── Records for the task

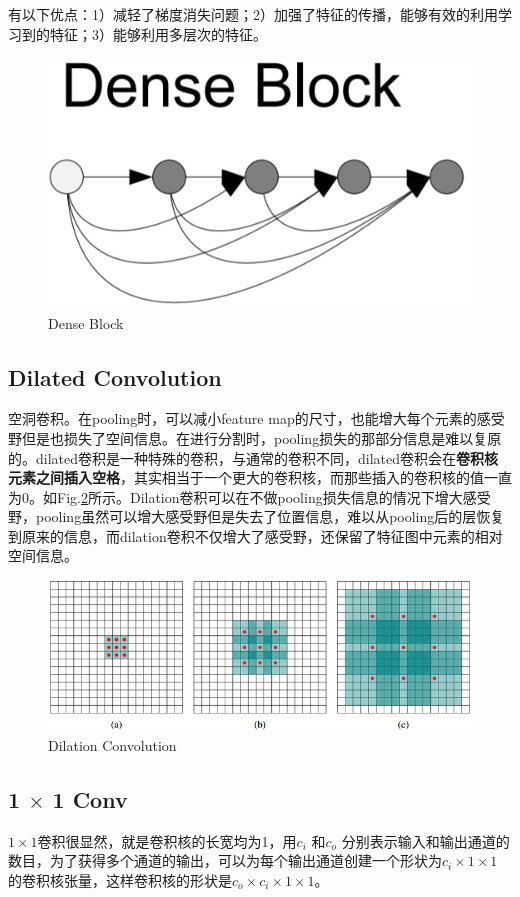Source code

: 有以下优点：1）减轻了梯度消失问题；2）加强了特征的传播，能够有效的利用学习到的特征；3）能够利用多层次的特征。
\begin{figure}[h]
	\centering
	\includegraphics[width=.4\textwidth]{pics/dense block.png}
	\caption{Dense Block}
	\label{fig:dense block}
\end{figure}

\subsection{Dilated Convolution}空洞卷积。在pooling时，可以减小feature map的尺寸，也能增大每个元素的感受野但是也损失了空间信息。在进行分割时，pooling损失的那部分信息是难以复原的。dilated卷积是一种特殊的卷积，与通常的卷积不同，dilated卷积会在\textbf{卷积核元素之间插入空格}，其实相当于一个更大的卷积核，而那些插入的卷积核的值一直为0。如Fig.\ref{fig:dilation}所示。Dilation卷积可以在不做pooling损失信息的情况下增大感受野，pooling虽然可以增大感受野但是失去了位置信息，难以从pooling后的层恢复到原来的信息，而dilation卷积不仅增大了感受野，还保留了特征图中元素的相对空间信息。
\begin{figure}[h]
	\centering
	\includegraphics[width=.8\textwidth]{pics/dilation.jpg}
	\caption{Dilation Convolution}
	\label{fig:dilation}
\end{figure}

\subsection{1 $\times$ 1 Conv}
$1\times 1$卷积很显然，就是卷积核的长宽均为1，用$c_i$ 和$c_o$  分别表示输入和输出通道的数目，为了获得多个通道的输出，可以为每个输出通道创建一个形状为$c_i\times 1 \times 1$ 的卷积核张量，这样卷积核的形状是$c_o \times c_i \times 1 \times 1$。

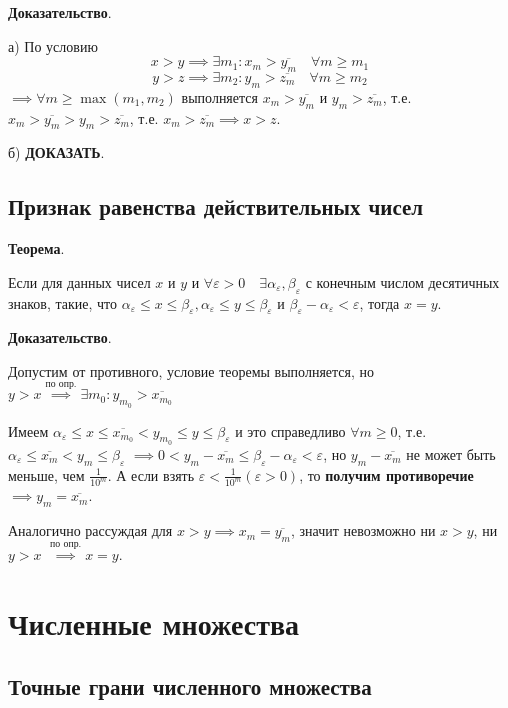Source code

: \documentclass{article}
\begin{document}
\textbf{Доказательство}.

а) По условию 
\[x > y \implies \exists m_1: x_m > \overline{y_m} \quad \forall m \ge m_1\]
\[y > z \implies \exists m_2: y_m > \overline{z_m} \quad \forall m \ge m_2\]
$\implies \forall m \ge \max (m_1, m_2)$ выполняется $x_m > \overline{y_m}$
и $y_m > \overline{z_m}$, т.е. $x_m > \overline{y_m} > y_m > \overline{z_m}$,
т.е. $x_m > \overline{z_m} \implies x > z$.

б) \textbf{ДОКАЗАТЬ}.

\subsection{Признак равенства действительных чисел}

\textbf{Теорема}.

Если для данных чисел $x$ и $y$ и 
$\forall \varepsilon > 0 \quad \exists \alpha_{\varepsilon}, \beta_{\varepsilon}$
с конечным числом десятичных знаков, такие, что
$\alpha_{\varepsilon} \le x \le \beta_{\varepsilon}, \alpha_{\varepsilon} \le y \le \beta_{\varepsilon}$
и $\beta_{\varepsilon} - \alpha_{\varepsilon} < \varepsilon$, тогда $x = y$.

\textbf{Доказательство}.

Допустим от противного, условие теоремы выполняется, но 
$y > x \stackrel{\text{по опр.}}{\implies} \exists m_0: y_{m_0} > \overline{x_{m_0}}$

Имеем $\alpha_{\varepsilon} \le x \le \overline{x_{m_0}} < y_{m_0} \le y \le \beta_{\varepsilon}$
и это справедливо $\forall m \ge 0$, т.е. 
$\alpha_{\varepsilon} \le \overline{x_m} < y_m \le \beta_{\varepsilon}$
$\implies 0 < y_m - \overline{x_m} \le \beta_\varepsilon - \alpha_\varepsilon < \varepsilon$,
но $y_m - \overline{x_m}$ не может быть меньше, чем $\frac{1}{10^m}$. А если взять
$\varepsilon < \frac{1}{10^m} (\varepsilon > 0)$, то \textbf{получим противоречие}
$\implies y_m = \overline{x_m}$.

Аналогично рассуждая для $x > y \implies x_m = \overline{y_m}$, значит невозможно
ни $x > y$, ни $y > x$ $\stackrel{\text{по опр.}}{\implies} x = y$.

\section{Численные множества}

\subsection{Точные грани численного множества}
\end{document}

────

▸ **About this exercise**
Exact repetition of each line above is expected; images are to be omitted.

▸ **Exercise output**
Source code

: 有以下优点：1）减轻了梯度消失问题；2）加强了特征的传播，能够有效的利用学习到的特征；3）能够利用多层次的特征。
\begin{figure}[h]
	\centering
	\includegraphics[width=.4\textwidth]{pics/dense block.png}
	\caption{Dense Block}
	\label{fig:dense block}
\end{figure}

\subsection{Dilated Convolution}空洞卷积。在pooling时，可以减小feature map的尺寸，也能增大每个元素的感受野但是也损失了空间信息。在进行分割时，pooling损失的那部分信息是难以复原的。dilated卷积是一种特殊的卷积，与通常的卷积不同，dilated卷积会在\textbf{卷积核元素之间插入空格}，其实相当于一个更大的卷积核，而那些插入的卷积核的值一直为0。如Fig.\ref{fig:dilation}所示。Dilation卷积可以在不做pooling损失信息的情况下增大感受野，pooling虽然可以增大感受野但是失去了位置信息，难以从pooling后的层恢复到原来的信息，而dilation卷积不仅增大了感受野，还保留了特征图中元素的相对空间信息。
\begin{figure}[h]
	\centering
	\includegraphics[width=.8\textwidth]{pics/dilation.jpg}
	\caption{Dilation Convolution}
	\label{fig:dilation}
\end{figure}

\subsection{1 $\times$ 1 Conv}
$1\times 1$卷积很显然，就是卷积核的长宽均为1，用$c_i$ 和$c_o$  分别表示输入和输出通道的数目，为了获得多个通道的输出，可以为每个输出通道创建一个形状为$c_i\times 1 \times 1$ 的卷积核张量，这样卷积核的形状是$c_o \times c_i \times 1 \times 1$。

Source code

: \documentclass{article}
\begin{document}
\textbf{Доказательство}.

а) По условию 
\[x > y \implies \exists m_1: x_m > \overline{y_m} \quad \forall m \ge m_1\]
\[y > z \implies \exists m_2: y_m > \overline{z_m} \quad \forall m \ge m_2\]
$\implies \forall m \ge \max (m_1, m_2)$ выполняется $x_m > \overline{y_m}$
и $y_m > \overline{z_m}$, т.е. $x_m > \overline{y_m} > y_m > \overline{z_m}$,
т.е. $x_m > \overline{z_m} \implies x > z$.

б) \textbf{ДОКАЗАТЬ}.

\subsection{Признак равенства действительных чисел}

\textbf{Теорема}.

Если для данных чисел $x$ и $y$ и 
$\forall \varepsilon > 0 \quad \exists \alpha_{\varepsilon}, \beta_{\varepsilon}$
с конечным числом десятичных знаков, такие, что
$\alpha_{\varepsilon} \le x \le \beta_{\varepsilon}, \alpha_{\varepsilon} \le y \le \beta_{\varepsilon}$
и $\beta_{\varepsilon} - \alpha_{\varepsilon} < \varepsilon$, тогда $x = y$.

\textbf{Доказательство}.

Допустим от противного, условие теоремы выполняется, но 
$y > x \stackrel{\text{по опр.}}{\implies} \exists m_0: y_{m_0} > \overline{x_{m_0}}$

Имеем $\alpha_{\varepsilon} \le x \le \overline{x_{m_0}} < y_{m_0} \le y \le \beta_{\varepsilon}$
и это справедливо $\forall m \ge 0$, т.е. 
$\alpha_{\varepsilon} \le \overline{x_m} < y_m \le \beta_{\varepsilon}$
$\implies 0 < y_m - \overline{x_m} \le \beta_\varepsilon - \alpha_\varepsilon < \varepsilon$,
но $y_m - \overline{x_m}$ не может быть меньше, чем $\frac{1}{10^m}$. А если взять
$\varepsilon < \frac{1}{10^m} (\varepsilon > 0)$, то \textbf{получим противоречие}
$\implies y_m = \overline{x_m}$.

Аналогично рассуждая для $x > y \implies x_m = \overline{y_m}$, значит невозможно
ни $x > y$, ни $y > x$ $\stackrel{\text{по опр.}}{\implies} x = y$.

\section{Численные множества}

\subsection{Точные грани численного множества}
\end{document}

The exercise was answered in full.